فَاسْتَقِمْ كَمَآ اُمِرْتَ وَمَنْ تَابَ مَعَكَ وَلَا تَطْغَوْاۗ اِنَّهٗ بِمَا تَعْمَلُوْنَ بَصِيْرٌ
“Maka, tetaplah (di jalan yang benar), sebagaimana engkau (Nabi Muhammad) telah diperintahkan. Begitu pula orang yang bertobat bersamamu. Janganlah kamu melampaui batas! Sesungguhnya Dia Maha Melihat apa yang kamu kerjakan.” (QS Hud: 112)
Interpretasi Para Mufasir
Menurut Tafsir Aisarut Tafasir, makna kata (فَاسۡتَقِمۡ كَمَآ أُمِرۡتَ) fastaqim kamaa umirta yaitu “di atas perintah dan larangan, sebagaimana engkau diperintahkan, tanpa adanya pengurangan”. Sedangkan (وَلَا تَطۡغَوۡاْۚ ) walaa tathghau yaitu “janganlah engkau melanggar hukum-hukum Allah”.
Pelajaran dari ayat ini yaitu: 1) Wajibnya istiqamah di atas agama Allah dari segi akidah, ibadah, hukum, dan adab, 2) Haramnya ghuluw (berlebih-lebihan) dan melampaui batas yang Allah gariskan dalam syariatnya.
Tafsir Ibnu Katsir menyebutkan, Allah SWT memerintahkan kepada Rasul dan hamba-hamba-Nya yang beriman agar bersikap teguh dan tetap berjalan pada jalan yang lurus.

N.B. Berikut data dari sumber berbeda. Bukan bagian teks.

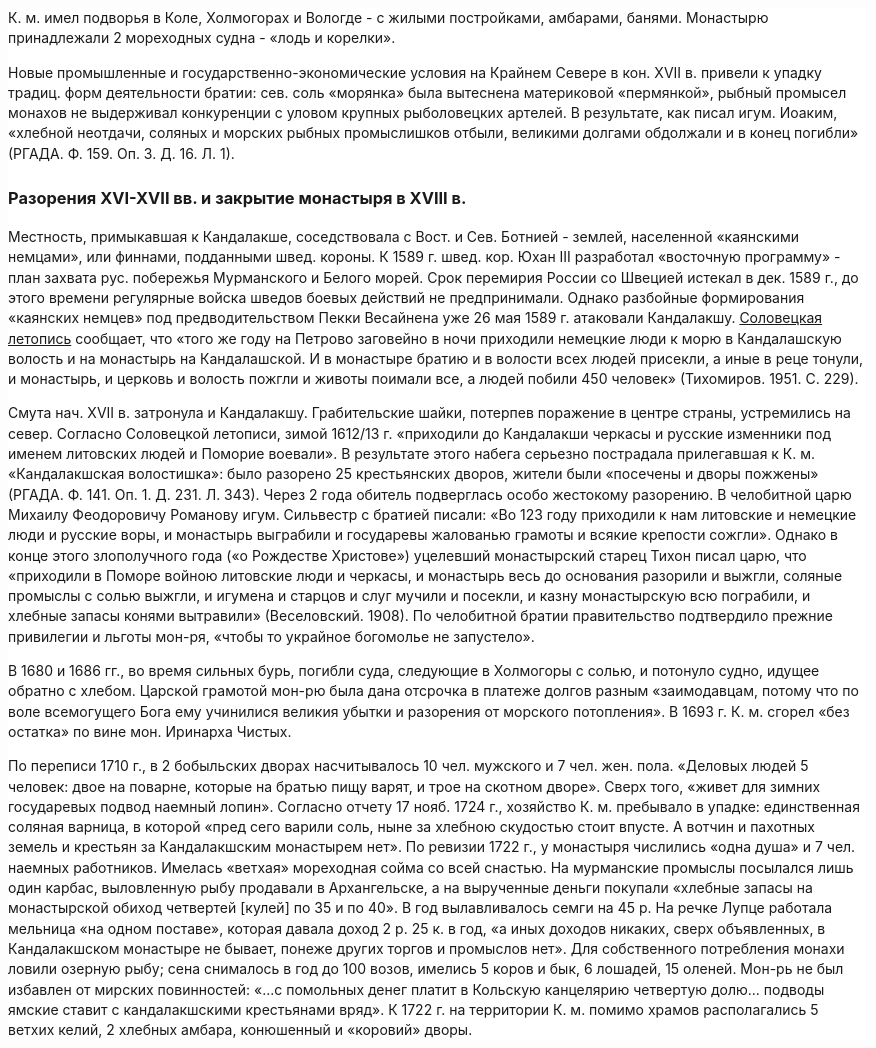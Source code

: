 К. м. имел подворья в Коле, Холмогорах и Вологде - с жилыми постройками, амбарами, банями. Монастырю принадлежали 2 мореходных судна - «лодь и корелки».

Новые промышленные и государственно-экономические условия на Крайнем Севере в кон. XVII в. привели к упадку традиц. форм деятельности братии: сев. соль «морянка» была вытеснена материковой «пермянкой», рыбный промысел монахов не выдерживал конкуренции с уловом крупных рыболовецких артелей. В результате, как писал игум. Иоаким, «хлебной неотдачи, соляных и морских рыбных промыслишков отбыли, великими долгами обдолжали и в конец погибли» (РГАДА. Ф. 159. Оп. 3. Д. 16. Л. 1).

### Разорения XVI-XVII вв. и закрытие монастыря в XVIII в.

Местность, примыкавшая к Кандалакше, соседствовала с Вост. и Сев. Ботнией - землей, населенной «каянскими немцами», или финнами, подданными швед. короны. К 1589 г. швед. кор. Юхан III разработал «восточную программу» - план захвата рус. побережья Мурманского и Белого морей. Срок перемирия России со Швецией истекал в дек. 1589 г., до этого времени регулярные войска шведов боевых действий не предпринимали. Однако разбойные формирования «каянских немцев» под предводительством Пекки Весайнена уже 26 мая 1589 г. атаковали Кандалакшу. [Соловецкая летопись](<https://pravenc.ru/text/Соловецкая летопись.html>) сообщает, что «того же году на Петрово заговейно в ночи приходили немецкие люди к морю в Кандалашскую волость и на монастырь на Кандалашской. И в монастыре братию и в волости всех людей присекли, а иные в реце тонули, и монастырь, и церковь и волость пожгли и животы поимали все, а людей побили 450 человек» (Тихомиров. 1951. С. 229).

Смута нач. XVII в. затронула и Кандалакшу. Грабительские шайки, потерпев поражение в центре страны, устремились на север. Согласно Соловецкой летописи, зимой 1612/13 г. «приходили до Кандалакши черкасы и русские изменники под именем литовских людей и Поморие воевали». В результате этого набега серьезно пострадала прилегавшая к К. м. «Кандалакшская волостишка»: было разорено 25 крестьянских дворов, жители были «посечены и дворы пожжены» (РГАДА. Ф. 141. Оп. 1. Д. 231. Л. 343). Через 2 года обитель подверглась особо жестокому разорению. В челобитной царю Михаилу Феодоровичу Романову игум. Сильвестр с братией писали: «Во 123 году приходили к нам литовские и немецкие люди и русские воры, и монастырь выграбили и государевы жалованью грамоты и всякие крепости сожгли». Однако в конце этого злополучного года («о Рождестве Христове») уцелевший монастырский старец Тихон писал царю, что «приходили в Поморе войною литовские люди и черкасы, и монастырь весь до основания разорили и выжгли, соляные промыслы с солью выжгли, и игумена и старцов и слуг мучили и посекли, и казну монастырскую всю пограбили, и хлебные запасы конями вытравили» (Веселовский. 1908). По челобитной братии правительство подтвердило прежние привилегии и льготы мон-ря, «чтобы то украйное богомолье не запустело».

В 1680 и 1686 гг., во время сильных бурь, погибли суда, следующие в Холмогоры с солью, и потонуло судно, идущее обратно с хлебом. Царской грамотой мон-рю была дана отсрочка в платеже долгов разным «заимодавцам, потому что по воле всемогущего Бога ему учинилися великия убытки и разорения от морского потопления». В 1693 г. К. м. сгорел «без остатка» по вине мон. Иринарха Чистых.

По переписи 1710 г., в 2 бобыльских дворах насчитывалось 10 чел. мужского и 7 чел. жен. пола. «Деловых людей 5 человек: двое на поварне, которые на братью пищу варят, и трое на скотном дворе». Сверх того, «живет для зимних государевых подвод наемный лопин». Согласно отчету 17 нояб. 1724 г., хозяйство К. м. пребывало в упадке: единственная соляная варница, в которой «пред сего варили соль, ныне за хлебною скудостью стоит впусте. А вотчин и пахотных земель и крестьян за Кандалакшским монастырем нет». По ревизии 1722 г., у монастыря числились «одна душа» и 7 чел. наемных работников. Имелась «ветхая» мореходная сойма со всей снастью. На мурманские промыслы посылался лишь один карбас, выловленную рыбу продавали в Архангельске, а на вырученные деньги покупали «хлебные запасы на монастырской обиход четвертей [кулей] по 35 и по 40». В год вылавливалось семги на 45 р. На речке Лупце работала мельница «на одном поставе», которая давала доход 2 р. 25 к. в год, «а иных доходов никаких, сверх объявленных, в Кандалакшском монастыре не бывает, понеже других торгов и промыслов нет». Для собственного потребления монахи ловили озерную рыбу; сена снималось в год до 100 возов, имелись 5 коров и бык, 6 лошадей, 15 оленей. Мон-рь не был избавлен от мирских повинностей: «...с помольных денег платит в Кольскую канцелярию четвертую долю... подводы ямские ставит с кандалакшскими крестьянами вряд». К 1722 г. на территории К. м. помимо храмов располагались 5 ветхих келий, 2 хлебных амбара, конюшенный и «коровий» дворы.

Karena hal tersebut merupakan sarana yang membantu untuk memperoleh kemenangan atas musuh dan menangkal semua perlawanan mereka. Lalu Allah melarang bersikap melampaui batas, karena sesungguhnya sikap ini mendatangkan kehancuran diri, sekalipun dalam bersikap terhadap orang musyrik.
Sementara Jalaluddin Al Mahalli memaknai istiqamah dengan “kesinambungan amal sesuai dengan perintah Allah, dan berdakwah kepadanya, sebagaimana diperintahkan kepadanya.”
Imam Al-Qurthubi ketika menafsirkan ayat ini mengatakan, “Objek yang dituju dalam pembicaraan itu yakni Rasul dan umatnya, akan tetapi ada yang mengatakan bahwa objek pembicaraan itu Rasul, akan tetapi itu juga berlaku bagi umatnya.”
Dan beliau menukil pendapat As Saddi dalam memaknai istiqamah. Istiqamah yang dimaksud As Saddi adalah: Mintalah keteguhan untuk berada di atas agama ini kepada Allah. Kemudian beliau menukil hadits dari Sufyan ibn Abdillah yang diriwayatkan oleh Imam Muslim, “Ya Rasulullah, katakanlah kepadaku suatu kalimat, yang aku tak akan menanyakannya kepada selainmu!” Kemudian Rasul menjawab, “Katakanlah, ‘Aku beriman kepada Allah,’ kemudian mintalah keteguhan (untuk berada di dalamnya)!”
Ayat di ataslah yang menurut Nabi SAW sangat berat untuk dilaksanakan.
Ibnu ‘Abbâs Radhiyallahu anhu berkata:
مَا نُزِّلَ عَلَى رَسُوْلِ اللهِ -صَلَّى اللهُ عَلَيْهِ وَسَلّمَ- آيَةً هِيَ أَشَدُّ وَلَا أَشَقُّ مِنْ هذِهِ الآيَةِ عَلَيْهِ، وَلِذلِكَ قَالَ لِأَصْحَابِه حِيْنَ قَالُوْا لَه: لَقَدْ أَسْرَعَ إِلَيْكَ الشَّيْبُ! فَقَالَ : (( شَيَّبَتْنِيْ هُوْدٌ وَأَخْوَاتُهَا )).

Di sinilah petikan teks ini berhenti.